• [Supplied entries]:

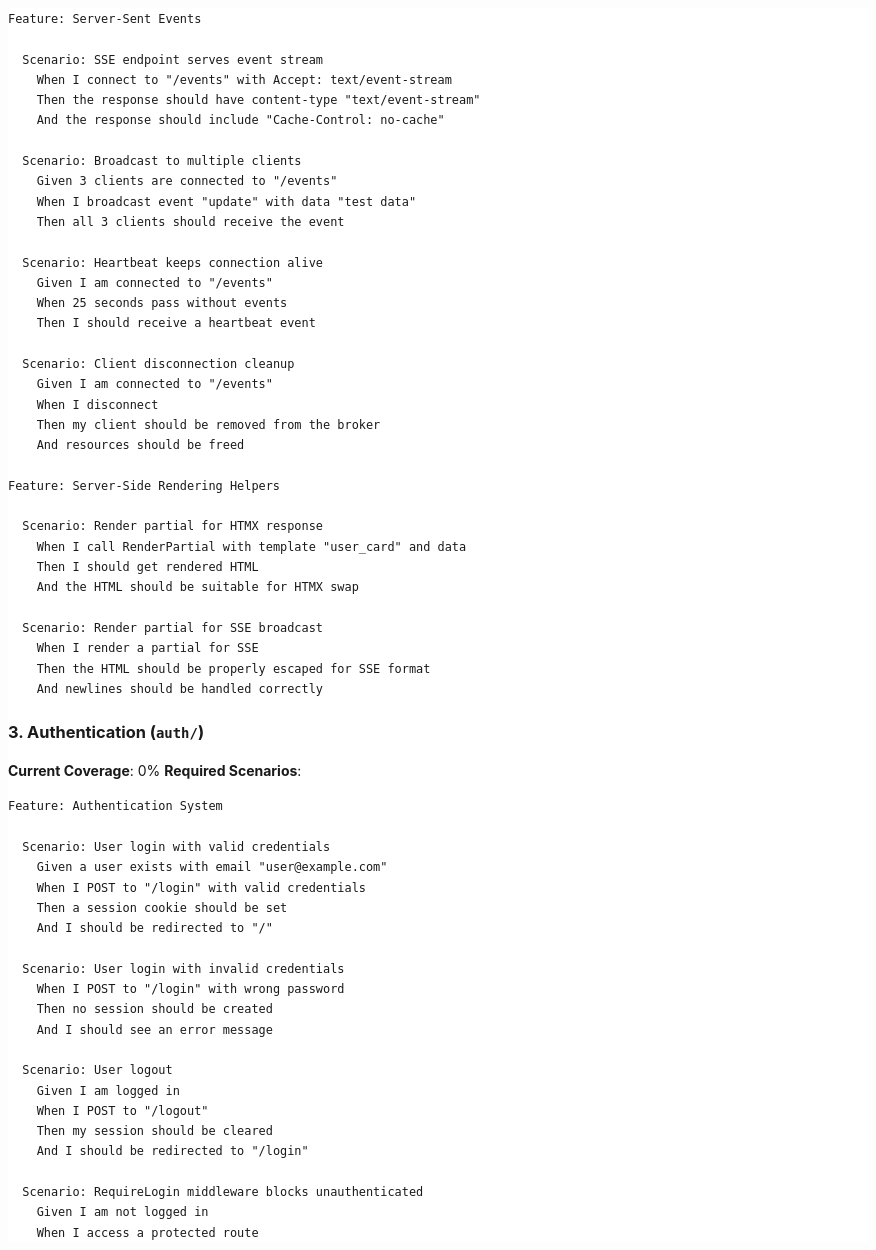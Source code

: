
 ```gherkin
Feature: Server-Sent Events
  
  Scenario: SSE endpoint serves event stream
    When I connect to "/events" with Accept: text/event-stream
    Then the response should have content-type "text/event-stream"
    And the response should include "Cache-Control: no-cache"
    
  Scenario: Broadcast to multiple clients
    Given 3 clients are connected to "/events"
    When I broadcast event "update" with data "test data"
    Then all 3 clients should receive the event
    
  Scenario: Heartbeat keeps connection alive
    Given I am connected to "/events"
    When 25 seconds pass without events
    Then I should receive a heartbeat event
    
  Scenario: Client disconnection cleanup
    Given I am connected to "/events"
    When I disconnect
    Then my client should be removed from the broker
    And resources should be freed

Feature: Server-Side Rendering Helpers
  
  Scenario: Render partial for HTMX response
    When I call RenderPartial with template "user_card" and data
    Then I should get rendered HTML
    And the HTML should be suitable for HTMX swap
    
  Scenario: Render partial for SSE broadcast
    When I render a partial for SSE
    Then the HTML should be properly escaped for SSE format
    And newlines should be handled correctly
```

### 3. Authentication (`auth/`)
**Current Coverage**: 0%
**Required Scenarios**:

```gherkin
Feature: Authentication System
  
  Scenario: User login with valid credentials
    Given a user exists with email "user@example.com"
    When I POST to "/login" with valid credentials
    Then a session cookie should be set
    And I should be redirected to "/"
    
  Scenario: User login with invalid credentials
    When I POST to "/login" with wrong password
    Then no session should be created
    And I should see an error message
    
  Scenario: User logout
    Given I am logged in
    When I POST to "/logout"
    Then my session should be cleared
    And I should be redirected to "/login"
    
  Scenario: RequireLogin middleware blocks unauthenticated
    Given I am not logged in
    When I access a protected route
```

• [Your objective]: Where a line in the records above contains "clients", include it in the count, and give only that number.

• [Output below]: 3